1. a webpage information storage control, it is characterised in that: this control include an input control, One obtain control, one resolve control, one judge control and one update control, this input control use In providing an operation interface for users to input the web page address specified, this acquisition control is used for passing through The web page address specified that this input control provides, periodically obtains the current of named web page Html document, this parsing control is for extracting the current of the named web page of this acquisition control acquisition The data of html document, this judgement control is additionally operable to compare the acquisition of this parsing and this preservation Named web page in html document in data whether consistent, when this acquisition and this preservation Named web page in html document in data inconsistent time, this renewal control be used for basis The data of the current html document of the named web page that this parsing control is extracted update this appointment The data of html document corresponding before webpage.
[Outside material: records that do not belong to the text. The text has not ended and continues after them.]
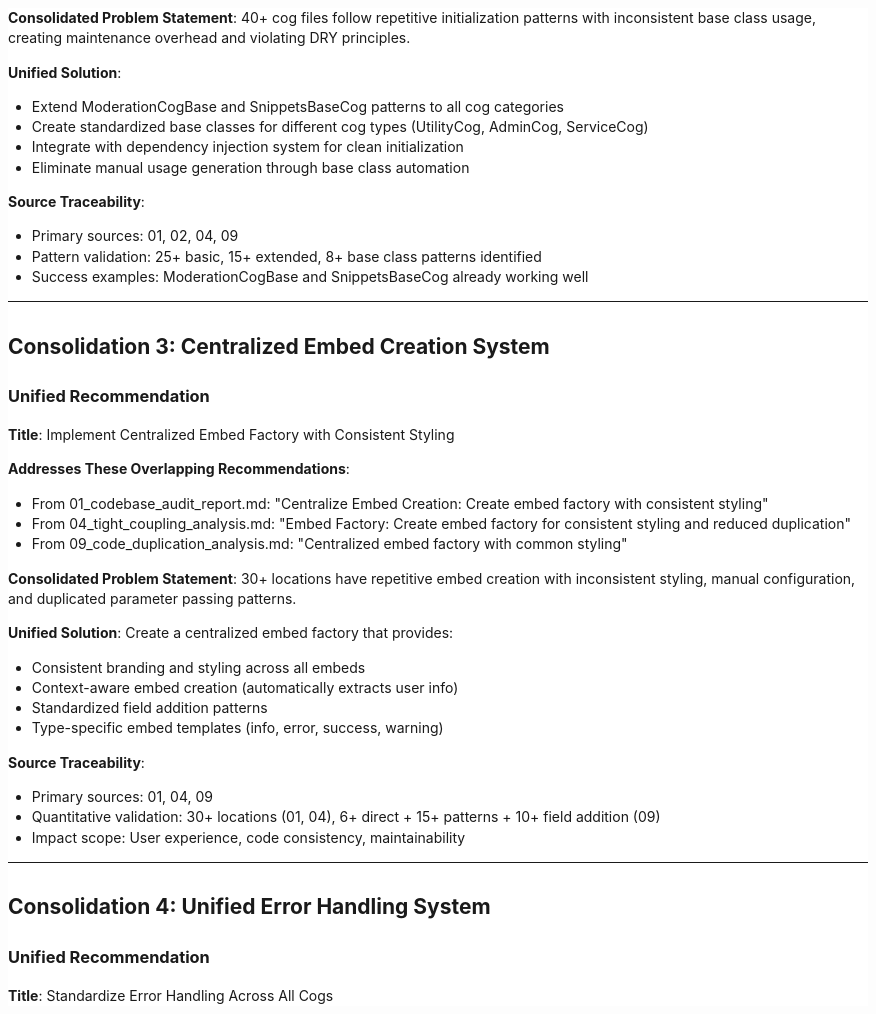 **Consolidated Problem Statement**:
40+ cog files follow repetitive initialization patterns with inconsistent base class usage, creating maintenance overhead and violating DRY principles.

**Unified Solution**:
- Extend ModerationCogBase and SnippetsBaseCog patterns to all cog categories
- Create standardized base classes for different cog types (UtilityCog, AdminCog, ServiceCog)
- Integrate with dependency injection system for clean initialization
- Eliminate manual usage generation through base class automation

**Source Traceability**:
- Primary sources: 01, 02, 04, 09
- Pattern validation: 25+ basic, 15+ extended, 8+ base class patterns identified
- Success examples: ModerationCogBase and SnippetsBaseCog already working well

---

## Consolidation 3: Centralized Embed Creation System

### Unified Recommendation
**Title**: Implement Centralized Embed Factory with Consistent Styling

**Addresses These Overlapping Recommendations**:
- From 01_codebase_audit_report.md: "Centralize Embed Creation: Create embed factory with consistent styling"
- From 04_tight_coupling_analysis.md: "Embed Factory: Create embed factory for consistent styling and reduced duplication"
- From 09_code_duplication_analysis.md: "Centralized embed factory with common styling"

**Consolidated Problem Statement**:
30+ locations have repetitive embed creation with inconsistent styling, manual configuration, and duplicated parameter passing patterns.

**Unified Solution**:
Create a centralized embed factory that provides:
- Consistent branding and styling across all embeds
- Context-aware embed creation (automatically extracts user info)
- Standardized field addition patterns
- Type-specific embed templates (info, error, success, warning)

**Source Traceability**:
- Primary sources: 01, 04, 09
- Quantitative validation: 30+ locations (01, 04), 6+ direct + 15+ patterns + 10+ field addition (09)
- Impact scope: User experience, code consistency, maintainability

---

## Consolidation 4: Unified Error Handling System

### Unified Recommendation
**Title**: Standardize Error Handling Across All Cogs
2. webpage information storage control as claimed in claim 1, it is characterised in that: this judgement Control is additionally operable to judge whether the html document of this webpage is to obtain first, when this webpage When html document is for obtaining first, this renewal control directly preserves this html document, when this When the html document of webpage is not to obtain first, this parsing control resolves in this named web page Data in html document.

3. webpage information storage control as claimed in claim 1, it is characterised in that: this parsing Control utilizes the related data in this named web page of Document object extraction.

4. webpage information storage control as claimed in claim 1, it is characterised in that: this control Being a program code, this program code is positioned in the program of this webpage.

5. a webpage information store method, it is characterised in that the method includes:

The html document of this webpage is obtained every a scheduled time；

Resolve the html document of this webpage, extract data in the html document of this webpage；

The relatively HTML's of the html document of the named web page of the acquisition of this parsing and preservation Data are the most consistent；

When the html document of named web page of acquisition of this parsing and the number of the HTML of preservation According to time inconsistent, replace the finger of this preservation by the data in the html document specified of this acquisition The fixed data in html document.

6. webpage information store method as claimed in claim 5, it is characterised in that the method Also include:

Whether the html document judging this webpage specified is to obtain first；

When the html document of this webpage specified is for obtaining first, preserve the appointment of this acquisition The html document of webpage；

When the html document of this webpage specified is not for obtaining first, resolve the sum of this acquisition Data in the html document of the webpage specified of this preservation.

7. webpage information store method as claimed in claim 5, it is characterised in that: this extraction In the html document of this webpage, the mode of data is for utilizing Document object.